Typical reaction temperatures for carbonylation are about 150° to about 250° C, preferably
about 180° to about 220° C. The carbon monoxide partial pressure in the reactor can vary widely
but is typically about 2 to about 30 atmospheres, and preferably about 3 to about 10 atmospheres.
Because of the partial pressure of by-products and the vapor pressure of the contained liquids, the
total reactor pressure will range from about 15 to about 40 atmospheres.
A typical reaction and acetic acid recovery system used for the iodide-promoted rhodium
catalyzed carbonylation of methanol to acetic acid is shown in FIG. 1. The reaction system includes
a carbonylation reactor 10, a flasher 12, and a methyl iodide/ acetic acid light ends column 14 which
has an acetic acid side stream 17 which proceeds to further purification. As disclosed in U.S. Patent
No. 5,416,237, incorporated herein by reference, light ends column 14 may also incorporate
additional stages that facilitate the separation of acetic acid and water, thus obviating the need for a
separate drying column to accomplish this separation. The carbonylation reactor 10 is typically a
stirred vessel or bubble-column type within which the reacting liquid contents are maintained
automatically at a constant level. Into this reactor there are continuously introduced fresh methanol
via stream 6, carbon monoxide via stream 8, sufficient water as needed to maintain at least a finite
concentration of water in the reaction medium, recycled catalyst solution via stream 13 from the
base of flasher 12, a recycled methyl iodide and methyl acetate phase 21, and a recycled aqueous
acetic acid phase 36 from an overhead receiver decanter of the methyl iodide acetic acid light ends
or splitter column 14. Distillation systems are employed that provide for recovering the crude
acetic acid and recycling catalyst solution, methyl iodide, and methyl acetate to the reactor. In one
preferred process, carbon monoxide is continuously introduced into a stirred carbonylation reactor
just below the agitator, thereby thoroughly dispersing the carbon monoxide through the reacting
liquid. A gaseous purge stream is vented from the reactor to prevent buildup of gaseous by-
products and to control the partial pressure of carbon monoxide at a given total reactor pressure.
The temperature of the reactor is controlled and the carbon monoxide feed is introduced at a rate
sufficient to maintain the desired total reactor pressure.
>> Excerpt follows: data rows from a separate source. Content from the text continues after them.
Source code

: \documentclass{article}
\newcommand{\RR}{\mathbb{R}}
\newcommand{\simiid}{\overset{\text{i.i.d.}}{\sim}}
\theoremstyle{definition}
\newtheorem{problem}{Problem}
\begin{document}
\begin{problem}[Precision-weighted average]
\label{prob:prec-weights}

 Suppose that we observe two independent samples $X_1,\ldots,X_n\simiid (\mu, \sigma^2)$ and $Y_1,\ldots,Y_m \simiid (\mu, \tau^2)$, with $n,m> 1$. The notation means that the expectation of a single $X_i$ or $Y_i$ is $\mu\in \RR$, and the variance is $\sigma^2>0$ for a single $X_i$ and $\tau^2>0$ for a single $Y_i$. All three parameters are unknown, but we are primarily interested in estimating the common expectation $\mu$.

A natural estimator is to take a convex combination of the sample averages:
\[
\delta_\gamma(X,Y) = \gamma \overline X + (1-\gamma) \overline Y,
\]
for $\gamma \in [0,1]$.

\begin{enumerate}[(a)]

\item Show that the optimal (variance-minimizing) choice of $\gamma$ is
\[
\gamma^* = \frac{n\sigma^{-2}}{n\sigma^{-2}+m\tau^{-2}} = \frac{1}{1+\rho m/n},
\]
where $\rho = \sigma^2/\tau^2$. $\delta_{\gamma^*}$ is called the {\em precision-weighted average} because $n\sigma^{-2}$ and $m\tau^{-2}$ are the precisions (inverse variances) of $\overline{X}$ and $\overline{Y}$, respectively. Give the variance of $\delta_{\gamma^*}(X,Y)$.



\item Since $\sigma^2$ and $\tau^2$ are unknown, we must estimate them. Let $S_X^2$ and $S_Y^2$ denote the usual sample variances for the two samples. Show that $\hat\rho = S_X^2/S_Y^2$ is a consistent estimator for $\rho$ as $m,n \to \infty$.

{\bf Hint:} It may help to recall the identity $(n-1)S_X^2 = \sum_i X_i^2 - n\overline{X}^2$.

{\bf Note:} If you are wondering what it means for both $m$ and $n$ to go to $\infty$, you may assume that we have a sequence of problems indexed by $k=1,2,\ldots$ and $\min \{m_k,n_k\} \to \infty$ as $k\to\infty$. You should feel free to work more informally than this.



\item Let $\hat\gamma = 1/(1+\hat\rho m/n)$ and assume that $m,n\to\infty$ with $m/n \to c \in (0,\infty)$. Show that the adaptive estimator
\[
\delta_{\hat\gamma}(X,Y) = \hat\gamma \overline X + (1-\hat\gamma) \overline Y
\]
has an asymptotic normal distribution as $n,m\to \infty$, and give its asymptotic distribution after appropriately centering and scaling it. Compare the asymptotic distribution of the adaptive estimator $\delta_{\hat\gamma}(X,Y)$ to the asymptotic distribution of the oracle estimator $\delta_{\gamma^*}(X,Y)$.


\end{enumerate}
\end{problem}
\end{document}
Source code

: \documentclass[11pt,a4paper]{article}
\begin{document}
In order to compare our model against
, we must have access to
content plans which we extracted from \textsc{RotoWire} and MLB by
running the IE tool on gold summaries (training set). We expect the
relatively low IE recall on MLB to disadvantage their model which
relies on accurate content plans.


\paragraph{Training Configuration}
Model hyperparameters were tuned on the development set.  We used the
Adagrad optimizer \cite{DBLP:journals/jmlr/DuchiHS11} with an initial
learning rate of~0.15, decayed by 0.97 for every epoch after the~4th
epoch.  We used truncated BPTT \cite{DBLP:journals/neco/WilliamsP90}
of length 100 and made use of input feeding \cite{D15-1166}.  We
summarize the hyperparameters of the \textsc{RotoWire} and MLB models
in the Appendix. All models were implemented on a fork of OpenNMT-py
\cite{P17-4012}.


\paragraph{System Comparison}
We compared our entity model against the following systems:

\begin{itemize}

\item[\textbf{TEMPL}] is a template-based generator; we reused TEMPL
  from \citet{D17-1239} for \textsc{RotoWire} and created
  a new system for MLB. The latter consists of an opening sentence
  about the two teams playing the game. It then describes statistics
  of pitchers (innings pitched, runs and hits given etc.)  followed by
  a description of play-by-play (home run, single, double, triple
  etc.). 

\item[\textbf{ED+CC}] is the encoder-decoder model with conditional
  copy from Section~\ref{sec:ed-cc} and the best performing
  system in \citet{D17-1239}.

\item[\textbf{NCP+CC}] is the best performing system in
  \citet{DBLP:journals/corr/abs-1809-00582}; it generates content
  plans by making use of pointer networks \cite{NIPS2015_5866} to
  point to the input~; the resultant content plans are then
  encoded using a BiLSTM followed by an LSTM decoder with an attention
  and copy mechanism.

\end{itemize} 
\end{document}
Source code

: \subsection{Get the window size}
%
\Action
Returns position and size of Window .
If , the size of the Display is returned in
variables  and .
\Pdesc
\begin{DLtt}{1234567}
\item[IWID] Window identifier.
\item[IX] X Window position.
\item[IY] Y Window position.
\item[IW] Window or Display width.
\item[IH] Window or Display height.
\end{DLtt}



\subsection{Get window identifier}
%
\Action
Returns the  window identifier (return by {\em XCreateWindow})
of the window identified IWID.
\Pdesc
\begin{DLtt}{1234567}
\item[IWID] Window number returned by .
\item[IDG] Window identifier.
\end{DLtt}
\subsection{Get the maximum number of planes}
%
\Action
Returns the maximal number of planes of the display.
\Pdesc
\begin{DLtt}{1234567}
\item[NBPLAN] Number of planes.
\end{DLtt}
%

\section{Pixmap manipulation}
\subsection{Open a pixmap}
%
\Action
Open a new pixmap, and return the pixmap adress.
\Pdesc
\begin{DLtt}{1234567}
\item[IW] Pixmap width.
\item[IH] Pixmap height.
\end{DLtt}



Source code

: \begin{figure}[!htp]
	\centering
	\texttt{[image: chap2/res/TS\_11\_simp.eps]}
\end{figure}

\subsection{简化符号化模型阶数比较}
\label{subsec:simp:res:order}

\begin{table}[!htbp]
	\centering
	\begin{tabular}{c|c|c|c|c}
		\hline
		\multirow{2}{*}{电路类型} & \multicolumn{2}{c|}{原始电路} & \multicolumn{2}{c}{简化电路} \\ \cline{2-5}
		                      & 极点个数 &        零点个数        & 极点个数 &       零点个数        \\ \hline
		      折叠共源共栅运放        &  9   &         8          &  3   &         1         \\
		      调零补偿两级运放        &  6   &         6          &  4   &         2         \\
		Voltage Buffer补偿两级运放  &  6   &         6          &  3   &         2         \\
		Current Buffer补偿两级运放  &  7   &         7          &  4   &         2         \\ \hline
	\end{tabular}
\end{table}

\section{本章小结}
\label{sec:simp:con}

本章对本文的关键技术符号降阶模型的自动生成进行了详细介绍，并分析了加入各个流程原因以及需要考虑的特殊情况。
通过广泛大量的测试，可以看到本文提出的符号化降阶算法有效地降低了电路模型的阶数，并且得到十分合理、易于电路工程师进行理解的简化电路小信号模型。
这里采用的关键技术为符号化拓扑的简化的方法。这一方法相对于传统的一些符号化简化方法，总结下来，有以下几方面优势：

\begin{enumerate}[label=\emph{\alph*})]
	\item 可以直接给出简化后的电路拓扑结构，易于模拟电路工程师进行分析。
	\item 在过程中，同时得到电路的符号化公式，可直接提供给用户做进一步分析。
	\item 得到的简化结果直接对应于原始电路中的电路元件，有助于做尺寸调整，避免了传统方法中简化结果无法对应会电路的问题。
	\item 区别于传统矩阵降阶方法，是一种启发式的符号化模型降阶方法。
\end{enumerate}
Liquid product is drawn off from the carbonylation reactor 10 at a rate sufficient to maintain
a constant level therein and is introduced to the flasher 12. In the flasher the catalyst solution is
withdrawn as a base stream (predominantly acetic acid containing the rhodium catalyst and the
iodide salt along with lesser quantities of methyl acetate, methyl iodide, and water), while the vapor
overhead stream of the flasher contains the crude acetic acid product along with some methyl
iodide, methyl acetate, and water. The stream 11 exiting the reactor and entering the flasher also
contains dissolved gases including a portion of the carbon monoxide along with gaseous by-
products such as methane, hydrogen, and carbon dioxide. These exit the flasher as part of the vapor
overhead stream 26 that is directed to the light ends or splitter column 14.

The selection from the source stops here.